Notes on Data Loading

For data, I am using scifi-stories-text-corpus dataset. The dataset consists of one large .txt file which has all the text in one line. Although I am loading all of it, I am only using 1/3 of the dataset in my notebook (for memory reasons).

For dataloading, I have defined a Customized RandomSampler that will only give indexes to the PyTorch dataloader that will not throw torch.stack errors when an index is near the end of the file.

In the Dataset class, instead of tokenizing the entire text dataset again and again (which will not only be painfully slow but also very very memory expensive), I am pre-selecting the window of the text relevant to us and then only tokenizing that.
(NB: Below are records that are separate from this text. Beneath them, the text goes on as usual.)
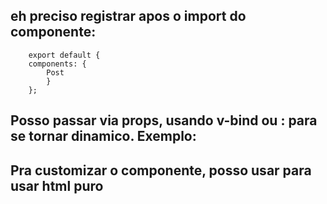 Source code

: ## eh preciso registrar apos o import do componente:
        export default {
        components: {
            Post
            }
        };

## Posso passar via props, usando v-bind ou : para se tornar dinamico. Exemplo:

<Component :titulo="'Componentes no Vue'" />

## Pra customizar o componente, posso usar <SLOT> para usar html puro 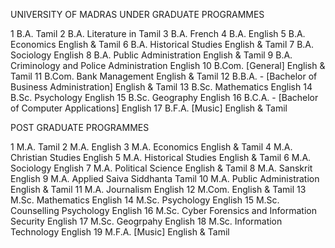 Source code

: UNIVERSITY OF MADRAS
UNDER GRADUATE PROGRAMMES

1 B.A. Tamil
2 B.A. Literature in Tamil
3 B.A. French
4 B.A. English
5 B.A. Economics English & Tamil
6 B.A. Historical Studies English & Tamil
7 B.A. Sociology English
8 B.A. Public Administration English & Tamil
9 B.A. Criminology and Police Administration English
10 B.Com. [General] English & Tamil
11 B.Com. Bank Management English & Tamil
12 B.B.A. - [Bachelor of Business Administration] English & Tamil
13 B.Sc. Mathematics English
14 B.Sc. Psychology English
15 B.Sc. Geography English
16 B.C.A. - [Bachelor of Computer Applications] English
17 B.F.A. [Music] English & Tamil

POST GRADUATE PROGRAMMES

1 M.A. Tamil
2 M.A. English
3 M.A. Economics English & Tamil
4 M.A. Christian Studies English
5 M.A. Historical Studies English & Tamil
6 M.A. Sociology English
7 M.A. Political Science English & Tamil
8 M.A. Sanskrit English
9 M.A. Applied Saiva Siddhanta Tamil
10 M.A. Public Administration English & Tamil
11 M.A. Journalism English
12 M.Com. English & Tamil
13 M.Sc. Mathematics English
14 M.Sc. Psychology English
15 M.Sc. Counselling Psychology English
16 M.Sc. Cyber Forensics and Information Security English
17 M.Sc. Geogrpahy English
18 M.Sc. Information Technology English
19 M.F.A. [Music] English & Tamil

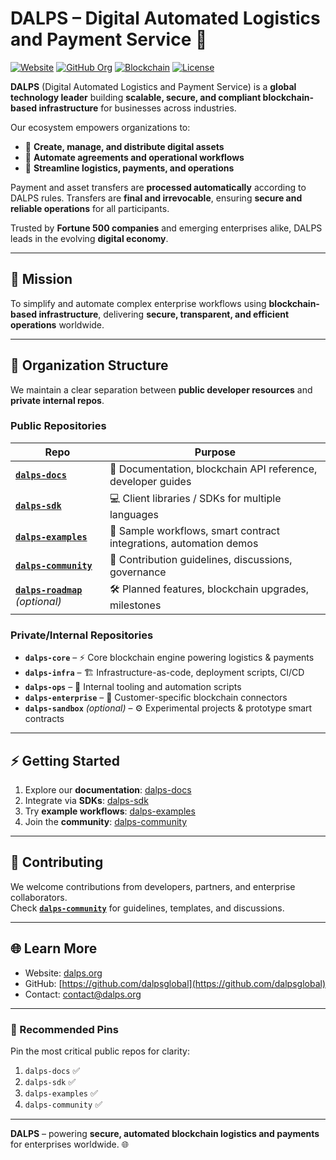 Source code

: # DALPS – Digital Automated Logistics and Payment Service 🚀

[![Website](https://img.shields.io/badge/Website-dalps.org-blue)](https://dalps.org)
[![GitHub Org](https://img.shields.io/badge/GitHub-DalpsGlobal-black?logo=github)](https://github.com/dalpsglobal)
[![Blockchain](https://img.shields.io/badge/Blockchain-Smart%20Contracts-purple)](#)
[![License](https://img.shields.io/badge/License-Proprietary-red)](#)

**DALPS** (Digital Automated Logistics and Payment Service) is a **global technology leader** building **scalable, secure, and compliant blockchain-based infrastructure** for businesses across industries.  

Our ecosystem empowers organizations to:  
- 🔹 **Create, manage, and distribute digital assets**  
- 🔹 **Automate agreements and operational workflows**  
- 🔹 **Streamline logistics, payments, and operations**  

Payment and asset transfers are **processed automatically** according to DALPS rules. Transfers are **final and irrevocable**, ensuring **secure and reliable operations** for all participants.  

Trusted by **Fortune 500 companies** and emerging enterprises alike, DALPS leads in the evolving **digital economy**.  

---

## 🌟 Mission  

To simplify and automate complex enterprise workflows using **blockchain-based infrastructure**, delivering **secure, transparent, and efficient operations** worldwide.  

---

## 📂 Organization Structure  

We maintain a clear separation between **public developer resources** and **private internal repos**.  

### **Public Repositories**
| Repo | Purpose |
|------|---------|
| **[`dalps-docs`](https://github.com/dalpsglobal/dalps-docs)** | 📘 Documentation, blockchain API reference, developer guides |
| **[`dalps-sdk`](https://github.com/dalpsglobal/dalps-sdk)** | 💻 Client libraries / SDKs for multiple languages |
| **[`dalps-examples`](https://github.com/dalpsglobal/dalps-examples)** | 🔧 Sample workflows, smart contract integrations, automation demos |
| **[`dalps-community`](https://github.com/dalpsglobal/dalps-community)** | 🤝 Contribution guidelines, discussions, governance |
| **[`dalps-roadmap`](https://github.com/dalpsglobal/dalps-roadmap)** *(optional)* | 🛠️ Planned features, blockchain upgrades, milestones |

### **Private/Internal Repositories**
- **`dalps-core`** – ⚡ Core blockchain engine powering logistics & payments  
- **`dalps-infra`** – 🏗️ Infrastructure-as-code, deployment scripts, CI/CD  
- **`dalps-ops`** – 🔄 Internal tooling and automation scripts  
- **`dalps-enterprise`** – 🔐 Customer-specific blockchain connectors  
- **`dalps-sandbox`** *(optional)* – ⚙️ Experimental projects & prototype smart contracts  

---

## ⚡ Getting Started  

1. Explore our **documentation**: [dalps-docs](https://github.com/dalpsglobal/dalps-docs)  
2. Integrate via **SDKs**: [dalps-sdk](https://github.com/dalpsglobal/dalps-sdk)  
3. Try **example workflows**: [dalps-examples](https://github.com/dalpsglobal/dalps-examples)  
4. Join the **community**: [dalps-community](https://github.com/dalpsglobal/dalps-community)  

---

## 🤝 Contributing  

We welcome contributions from developers, partners, and enterprise collaborators.  
Check **[`dalps-community`](https://github.com/dalpsglobal/dalps-community)** for guidelines, templates, and discussions.  

---

## 🌐 Learn More  

- Website: [dalps.org](https://dalps.org)  
- GitHub: [https://github.com/dalpsglobal](https://github.com/dalpsglobal)  
- Contact: contact@dalps.org  

---

### 📌 Recommended Pins  

Pin the most critical public repos for clarity:  

1. `dalps-docs` ✅  
2. `dalps-sdk` ✅  
3. `dalps-examples` ✅  
4. `dalps-community` ✅  

---

**DALPS** – powering **secure, automated blockchain logistics and payments** for enterprises worldwide. 🌐
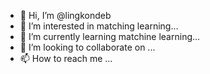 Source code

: - 👋 Hi, I’m @lingkondeb
- 👀 I’m interested in matching learning...
- 🌱 I’m currently learning matchine learning...
- 💞️ I’m looking to collaborate on ...
- 📫 How to reach me ...

<!---
lingkondeb/lingkondeb is a ✨ special ✨ repository because its `README.md` (this file) appears on your GitHub profile.
You can click the Preview link to take a look at your changes.
--->
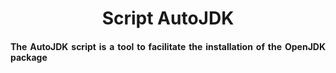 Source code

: <h1 align="center"> Script AutoJDK </h1>
<h4 align="justify">
    The AutoJDK script is a tool to facilitate the installation of the OpenJDK package
<h4> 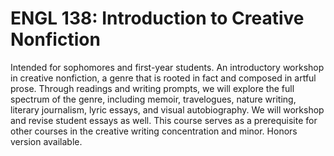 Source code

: # ENGL 138: Introduction to Creative Nonfiction

Intended for sophomores and first-year students. An introductory workshop in creative nonfiction, a genre that is rooted in fact and composed in artful prose. Through readings and writing prompts, we will explore the full spectrum of the genre, including memoir, travelogues, nature writing, literary journalism, lyric essays, and visual autobiography. We will workshop and revise student essays as well. This course serves as a prerequisite for other courses in the creative writing concentration and minor. Honors version available.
In principal, that will always be the length of $context_len+1$ (for example, tokenizing 16+1=17 tokens, instead of all 8 Million tokens!).

Hopefully this inspires people to write better dataloading strategies!

Training the model

Once you have all your data in place and paths sorted out, just run the following to train the model:

$ python src/train.py

Training Results

Below are the parameters and the loss graph of one of the model training runs.

As in the above image, the model was trained for 100 epochs.

Below is the loss graph for this run.

Final loss of this run was 4.22 .

Below is also a sample generation from this run. In the below generation, I supplied my trained model with the prompt "In my opinion," and it generated everything else.

In my opinion,
+it is the world to me. Thank you.”
+Dr. Consumer Razfrey, a co-author who was inducted from physician and audience, was registered in the US on the board from a party after a $1,430.18-literature, which prompted the Congressional documents to send the Superior Committee of Socialist Socialist speaker.
+“We had the latest contact at the mortuary in 2010 – an answer. It was an doing that into helping thousands of people traveling and improving our internal politics changed the world, so that single person, not one of our leaders, would have achieved a slim Proport of systems by teachers. The board hopes that every class/cor semester of students passed a Genesis 2014 coinage (we shared this column). The math exclusion never sets out the goals, the whole system says.”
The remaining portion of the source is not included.